RECORD EXCERPTS: Begin

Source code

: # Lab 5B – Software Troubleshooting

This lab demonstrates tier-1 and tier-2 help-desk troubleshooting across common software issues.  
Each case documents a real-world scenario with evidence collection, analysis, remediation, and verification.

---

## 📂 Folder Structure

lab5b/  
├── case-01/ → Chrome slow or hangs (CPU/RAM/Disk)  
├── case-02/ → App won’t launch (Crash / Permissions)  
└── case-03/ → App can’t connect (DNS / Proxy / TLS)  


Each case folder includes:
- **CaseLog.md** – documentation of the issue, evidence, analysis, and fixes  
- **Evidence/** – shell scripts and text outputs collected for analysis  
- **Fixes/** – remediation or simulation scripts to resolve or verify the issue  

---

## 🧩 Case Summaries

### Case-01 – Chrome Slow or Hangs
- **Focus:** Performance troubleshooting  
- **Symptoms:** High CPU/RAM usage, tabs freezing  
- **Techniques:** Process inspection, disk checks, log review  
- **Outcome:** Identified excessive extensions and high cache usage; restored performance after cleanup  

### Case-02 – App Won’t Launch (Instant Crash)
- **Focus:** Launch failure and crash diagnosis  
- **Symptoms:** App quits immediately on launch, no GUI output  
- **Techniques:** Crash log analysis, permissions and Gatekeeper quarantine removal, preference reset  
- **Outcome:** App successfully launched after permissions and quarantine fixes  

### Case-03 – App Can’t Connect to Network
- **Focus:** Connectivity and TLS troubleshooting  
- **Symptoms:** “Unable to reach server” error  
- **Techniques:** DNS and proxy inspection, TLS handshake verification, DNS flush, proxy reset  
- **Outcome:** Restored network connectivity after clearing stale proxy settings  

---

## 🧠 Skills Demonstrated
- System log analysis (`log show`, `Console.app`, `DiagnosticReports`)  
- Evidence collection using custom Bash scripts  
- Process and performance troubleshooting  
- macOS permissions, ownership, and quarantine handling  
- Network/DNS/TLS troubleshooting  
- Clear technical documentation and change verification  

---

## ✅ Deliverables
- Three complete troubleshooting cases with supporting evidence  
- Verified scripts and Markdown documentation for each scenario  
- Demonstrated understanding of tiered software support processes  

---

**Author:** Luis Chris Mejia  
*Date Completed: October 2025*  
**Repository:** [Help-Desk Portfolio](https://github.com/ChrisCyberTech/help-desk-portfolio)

RECORD EXCERPTS: End
RECORD EXCERPTS: Begin

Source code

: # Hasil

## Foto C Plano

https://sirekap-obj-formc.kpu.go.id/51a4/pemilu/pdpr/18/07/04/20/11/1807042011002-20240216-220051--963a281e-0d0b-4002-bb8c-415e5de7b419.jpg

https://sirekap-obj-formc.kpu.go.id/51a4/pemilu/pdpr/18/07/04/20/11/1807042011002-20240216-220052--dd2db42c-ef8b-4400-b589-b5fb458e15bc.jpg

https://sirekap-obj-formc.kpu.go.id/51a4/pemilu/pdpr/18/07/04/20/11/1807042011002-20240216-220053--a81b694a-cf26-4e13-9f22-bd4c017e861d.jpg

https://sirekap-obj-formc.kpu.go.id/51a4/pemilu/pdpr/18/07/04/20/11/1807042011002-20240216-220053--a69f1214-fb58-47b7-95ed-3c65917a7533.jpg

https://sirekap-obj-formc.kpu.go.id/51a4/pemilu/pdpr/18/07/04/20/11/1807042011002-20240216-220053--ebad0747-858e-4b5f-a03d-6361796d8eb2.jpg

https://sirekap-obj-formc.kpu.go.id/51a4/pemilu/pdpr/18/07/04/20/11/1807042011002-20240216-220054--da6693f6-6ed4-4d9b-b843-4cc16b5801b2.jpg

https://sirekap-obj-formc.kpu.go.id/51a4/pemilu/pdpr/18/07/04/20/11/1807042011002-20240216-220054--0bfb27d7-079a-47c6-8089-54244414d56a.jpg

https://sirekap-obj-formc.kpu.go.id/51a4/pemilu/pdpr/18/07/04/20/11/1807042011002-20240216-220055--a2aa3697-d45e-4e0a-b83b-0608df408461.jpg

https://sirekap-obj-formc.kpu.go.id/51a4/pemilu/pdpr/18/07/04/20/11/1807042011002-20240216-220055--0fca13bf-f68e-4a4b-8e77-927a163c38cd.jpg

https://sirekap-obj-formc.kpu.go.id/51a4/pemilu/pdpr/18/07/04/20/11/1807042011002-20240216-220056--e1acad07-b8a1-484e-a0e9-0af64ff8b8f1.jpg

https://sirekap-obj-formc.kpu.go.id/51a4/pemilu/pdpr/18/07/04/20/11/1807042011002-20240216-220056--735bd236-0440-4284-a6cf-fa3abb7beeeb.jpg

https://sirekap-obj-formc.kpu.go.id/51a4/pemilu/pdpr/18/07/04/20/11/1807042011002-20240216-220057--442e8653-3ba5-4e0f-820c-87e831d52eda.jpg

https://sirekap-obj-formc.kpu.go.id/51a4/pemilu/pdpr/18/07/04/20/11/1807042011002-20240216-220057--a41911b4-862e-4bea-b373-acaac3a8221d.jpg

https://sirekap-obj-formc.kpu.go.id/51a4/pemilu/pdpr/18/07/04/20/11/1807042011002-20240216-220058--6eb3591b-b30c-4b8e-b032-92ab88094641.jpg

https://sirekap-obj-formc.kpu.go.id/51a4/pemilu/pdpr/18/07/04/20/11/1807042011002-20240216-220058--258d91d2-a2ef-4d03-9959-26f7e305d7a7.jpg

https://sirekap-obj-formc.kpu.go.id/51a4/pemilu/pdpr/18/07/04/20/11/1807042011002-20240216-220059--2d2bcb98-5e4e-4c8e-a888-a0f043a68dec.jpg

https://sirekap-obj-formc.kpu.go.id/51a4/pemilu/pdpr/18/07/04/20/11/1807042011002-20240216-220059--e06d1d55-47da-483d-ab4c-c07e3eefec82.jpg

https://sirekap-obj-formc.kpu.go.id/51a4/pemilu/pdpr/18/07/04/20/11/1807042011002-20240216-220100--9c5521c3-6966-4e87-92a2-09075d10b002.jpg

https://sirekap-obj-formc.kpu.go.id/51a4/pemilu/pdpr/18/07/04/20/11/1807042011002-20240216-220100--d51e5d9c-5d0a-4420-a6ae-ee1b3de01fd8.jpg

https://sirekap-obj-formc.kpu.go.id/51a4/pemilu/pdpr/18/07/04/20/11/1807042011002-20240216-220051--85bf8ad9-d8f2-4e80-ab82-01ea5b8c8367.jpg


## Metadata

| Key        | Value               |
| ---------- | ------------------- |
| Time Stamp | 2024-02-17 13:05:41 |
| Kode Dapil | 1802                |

RECORD EXCERPTS: End

- **TASK ITEM**
Locate all lines in the listing above with the word "analysis". Copy them.

- **COMPLETED EXERCISE**
Each case documents a real-world scenario with evidence collection, analysis, remediation, and verification.
- **CaseLog.md** – documentation of the issue, evidence, analysis, and fixes  
- **Evidence/** – shell scripts and text outputs collected for analysis  
- **Techniques:** Crash log analysis, permissions and Gatekeeper quarantine removal, preference reset  
- System log analysis (`log show`, `Console.app`, `DiagnosticReports`)  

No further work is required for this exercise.